> [Data for analysis]
********
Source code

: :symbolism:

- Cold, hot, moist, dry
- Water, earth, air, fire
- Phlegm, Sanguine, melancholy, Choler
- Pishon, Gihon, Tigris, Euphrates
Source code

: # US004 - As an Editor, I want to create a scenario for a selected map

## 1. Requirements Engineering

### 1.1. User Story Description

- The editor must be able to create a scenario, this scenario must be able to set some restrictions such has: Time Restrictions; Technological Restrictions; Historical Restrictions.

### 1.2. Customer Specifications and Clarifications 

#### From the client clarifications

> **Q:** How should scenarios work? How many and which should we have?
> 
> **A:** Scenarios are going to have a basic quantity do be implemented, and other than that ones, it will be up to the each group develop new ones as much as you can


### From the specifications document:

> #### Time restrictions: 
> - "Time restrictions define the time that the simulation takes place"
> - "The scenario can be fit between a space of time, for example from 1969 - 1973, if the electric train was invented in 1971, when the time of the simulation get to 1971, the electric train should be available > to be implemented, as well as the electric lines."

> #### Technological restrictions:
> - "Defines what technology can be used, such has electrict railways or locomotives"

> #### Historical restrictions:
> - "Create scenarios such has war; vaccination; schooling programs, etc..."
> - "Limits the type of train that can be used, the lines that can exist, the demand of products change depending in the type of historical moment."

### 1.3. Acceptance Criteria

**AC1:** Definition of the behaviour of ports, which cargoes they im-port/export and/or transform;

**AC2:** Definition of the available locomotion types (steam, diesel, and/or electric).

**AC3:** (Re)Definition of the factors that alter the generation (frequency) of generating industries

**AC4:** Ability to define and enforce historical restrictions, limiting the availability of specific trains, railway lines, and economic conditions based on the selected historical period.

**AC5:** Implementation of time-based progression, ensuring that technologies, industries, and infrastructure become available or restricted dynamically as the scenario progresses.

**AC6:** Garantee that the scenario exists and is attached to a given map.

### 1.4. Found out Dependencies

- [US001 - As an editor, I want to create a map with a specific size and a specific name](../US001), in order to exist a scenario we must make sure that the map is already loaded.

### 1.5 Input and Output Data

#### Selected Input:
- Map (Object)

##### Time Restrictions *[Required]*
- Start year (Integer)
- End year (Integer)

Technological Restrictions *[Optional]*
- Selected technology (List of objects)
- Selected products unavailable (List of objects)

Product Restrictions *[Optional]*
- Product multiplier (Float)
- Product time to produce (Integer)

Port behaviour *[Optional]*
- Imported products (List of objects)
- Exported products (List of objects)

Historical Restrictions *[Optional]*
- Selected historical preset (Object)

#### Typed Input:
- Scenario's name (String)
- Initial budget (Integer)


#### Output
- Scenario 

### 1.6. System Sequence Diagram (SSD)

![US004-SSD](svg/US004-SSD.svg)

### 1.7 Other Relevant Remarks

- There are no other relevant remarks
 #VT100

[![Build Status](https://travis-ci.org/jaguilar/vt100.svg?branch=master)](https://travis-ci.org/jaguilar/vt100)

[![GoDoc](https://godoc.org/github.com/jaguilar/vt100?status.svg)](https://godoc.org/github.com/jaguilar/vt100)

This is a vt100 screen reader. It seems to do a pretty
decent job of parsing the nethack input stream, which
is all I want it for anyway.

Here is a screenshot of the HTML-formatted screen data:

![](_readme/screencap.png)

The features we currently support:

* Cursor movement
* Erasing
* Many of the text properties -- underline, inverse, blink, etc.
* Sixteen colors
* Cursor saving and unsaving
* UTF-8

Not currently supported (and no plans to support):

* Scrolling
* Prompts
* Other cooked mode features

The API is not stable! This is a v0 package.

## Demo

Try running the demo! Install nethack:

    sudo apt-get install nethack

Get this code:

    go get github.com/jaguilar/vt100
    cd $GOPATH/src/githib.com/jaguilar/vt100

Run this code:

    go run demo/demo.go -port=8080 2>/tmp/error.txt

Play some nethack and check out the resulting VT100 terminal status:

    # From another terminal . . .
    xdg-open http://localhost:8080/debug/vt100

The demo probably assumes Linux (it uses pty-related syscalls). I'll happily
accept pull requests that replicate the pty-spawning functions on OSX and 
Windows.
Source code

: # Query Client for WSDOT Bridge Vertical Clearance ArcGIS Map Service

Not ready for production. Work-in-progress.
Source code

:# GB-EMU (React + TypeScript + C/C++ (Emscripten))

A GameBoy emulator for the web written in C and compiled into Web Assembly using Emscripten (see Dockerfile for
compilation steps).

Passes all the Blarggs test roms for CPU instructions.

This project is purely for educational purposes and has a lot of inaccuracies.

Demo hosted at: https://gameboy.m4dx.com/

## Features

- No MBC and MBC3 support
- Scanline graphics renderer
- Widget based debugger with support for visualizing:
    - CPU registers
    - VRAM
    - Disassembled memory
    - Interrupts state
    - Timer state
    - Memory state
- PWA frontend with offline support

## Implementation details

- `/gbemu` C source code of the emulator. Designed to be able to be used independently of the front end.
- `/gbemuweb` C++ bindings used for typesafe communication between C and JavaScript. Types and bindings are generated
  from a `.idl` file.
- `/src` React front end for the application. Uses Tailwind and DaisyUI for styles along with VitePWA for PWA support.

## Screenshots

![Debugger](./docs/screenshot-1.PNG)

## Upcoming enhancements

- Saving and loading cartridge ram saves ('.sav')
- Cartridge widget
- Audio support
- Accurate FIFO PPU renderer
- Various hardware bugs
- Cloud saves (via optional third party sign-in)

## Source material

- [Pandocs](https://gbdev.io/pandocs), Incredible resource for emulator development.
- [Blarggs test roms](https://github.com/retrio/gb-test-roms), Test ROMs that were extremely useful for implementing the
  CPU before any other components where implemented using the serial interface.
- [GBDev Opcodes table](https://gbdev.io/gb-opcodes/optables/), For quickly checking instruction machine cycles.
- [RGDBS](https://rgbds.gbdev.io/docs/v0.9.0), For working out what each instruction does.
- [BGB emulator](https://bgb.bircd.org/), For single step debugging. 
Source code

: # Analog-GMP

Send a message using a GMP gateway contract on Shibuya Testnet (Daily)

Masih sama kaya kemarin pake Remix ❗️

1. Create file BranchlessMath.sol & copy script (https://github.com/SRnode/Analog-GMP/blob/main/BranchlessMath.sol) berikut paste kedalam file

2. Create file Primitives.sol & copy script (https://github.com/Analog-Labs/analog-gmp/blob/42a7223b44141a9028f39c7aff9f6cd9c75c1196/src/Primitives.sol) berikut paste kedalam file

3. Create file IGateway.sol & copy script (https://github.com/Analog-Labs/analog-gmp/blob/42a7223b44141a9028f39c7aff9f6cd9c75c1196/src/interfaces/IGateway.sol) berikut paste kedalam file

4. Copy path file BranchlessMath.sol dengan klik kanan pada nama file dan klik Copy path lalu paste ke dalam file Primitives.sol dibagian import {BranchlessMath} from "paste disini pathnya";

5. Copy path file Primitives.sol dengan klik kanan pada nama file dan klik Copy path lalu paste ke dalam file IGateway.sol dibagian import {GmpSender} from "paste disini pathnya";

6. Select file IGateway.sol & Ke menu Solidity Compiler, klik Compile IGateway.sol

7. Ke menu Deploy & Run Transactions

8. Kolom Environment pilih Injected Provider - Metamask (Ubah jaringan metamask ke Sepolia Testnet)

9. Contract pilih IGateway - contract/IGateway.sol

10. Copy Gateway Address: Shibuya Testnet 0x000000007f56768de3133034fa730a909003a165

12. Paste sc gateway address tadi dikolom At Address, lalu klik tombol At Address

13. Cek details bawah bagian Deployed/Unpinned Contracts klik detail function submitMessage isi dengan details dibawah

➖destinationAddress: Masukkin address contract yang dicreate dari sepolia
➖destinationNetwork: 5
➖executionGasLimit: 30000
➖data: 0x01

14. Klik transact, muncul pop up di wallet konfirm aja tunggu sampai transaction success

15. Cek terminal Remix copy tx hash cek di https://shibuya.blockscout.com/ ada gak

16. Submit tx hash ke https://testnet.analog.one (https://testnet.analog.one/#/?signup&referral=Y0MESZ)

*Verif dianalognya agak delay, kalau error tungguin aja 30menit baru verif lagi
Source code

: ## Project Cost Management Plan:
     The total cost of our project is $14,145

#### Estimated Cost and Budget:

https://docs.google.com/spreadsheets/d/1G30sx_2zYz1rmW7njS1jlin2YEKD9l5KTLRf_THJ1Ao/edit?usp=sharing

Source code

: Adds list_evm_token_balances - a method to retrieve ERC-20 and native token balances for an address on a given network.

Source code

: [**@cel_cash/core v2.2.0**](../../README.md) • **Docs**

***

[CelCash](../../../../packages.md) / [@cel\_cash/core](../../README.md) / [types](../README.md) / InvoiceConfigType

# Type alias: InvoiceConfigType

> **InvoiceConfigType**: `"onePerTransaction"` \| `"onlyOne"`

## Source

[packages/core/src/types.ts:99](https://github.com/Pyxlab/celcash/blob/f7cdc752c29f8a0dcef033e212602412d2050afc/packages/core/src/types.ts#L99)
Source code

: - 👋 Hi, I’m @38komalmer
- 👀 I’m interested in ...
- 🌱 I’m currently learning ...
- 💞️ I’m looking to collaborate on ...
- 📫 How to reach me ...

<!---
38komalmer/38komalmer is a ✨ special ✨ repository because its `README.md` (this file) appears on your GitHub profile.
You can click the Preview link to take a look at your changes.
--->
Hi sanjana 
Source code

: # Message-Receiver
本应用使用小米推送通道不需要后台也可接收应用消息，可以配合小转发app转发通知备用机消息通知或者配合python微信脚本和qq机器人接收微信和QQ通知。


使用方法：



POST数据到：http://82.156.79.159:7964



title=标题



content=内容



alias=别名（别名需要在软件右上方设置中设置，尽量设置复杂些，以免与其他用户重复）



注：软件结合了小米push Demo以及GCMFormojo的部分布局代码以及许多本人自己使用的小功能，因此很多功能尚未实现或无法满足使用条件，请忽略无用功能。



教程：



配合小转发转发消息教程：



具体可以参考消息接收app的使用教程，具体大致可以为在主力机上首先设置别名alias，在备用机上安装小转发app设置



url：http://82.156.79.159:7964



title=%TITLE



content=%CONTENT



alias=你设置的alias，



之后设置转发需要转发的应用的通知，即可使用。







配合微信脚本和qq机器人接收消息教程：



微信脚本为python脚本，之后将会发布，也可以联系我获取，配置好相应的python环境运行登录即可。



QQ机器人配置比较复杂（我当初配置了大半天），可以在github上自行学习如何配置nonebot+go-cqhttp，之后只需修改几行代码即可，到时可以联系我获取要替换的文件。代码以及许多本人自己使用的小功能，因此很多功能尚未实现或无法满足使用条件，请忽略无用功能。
********
Whenever the string "Primitives" occurs in a line of the entries above, copy that line.

2. Create file Primitives.sol & copy script (https://github.com/Analog-Labs/analog-gmp/blob/42a7223b44141a9028f39c7aff9f6cd9c75c1196/src/Primitives.sol) berikut paste kedalam file
4. Copy path file BranchlessMath.sol dengan klik kanan pada nama file dan klik Copy path lalu paste ke dalam file Primitives.sol dibagian import {BranchlessMath} from "paste disini pathnya";
5. Copy path file Primitives.sol dengan klik kanan pada nama file dan klik Copy path lalu paste ke dalam file IGateway.sol dibagian import {GmpSender} from "paste disini pathnya";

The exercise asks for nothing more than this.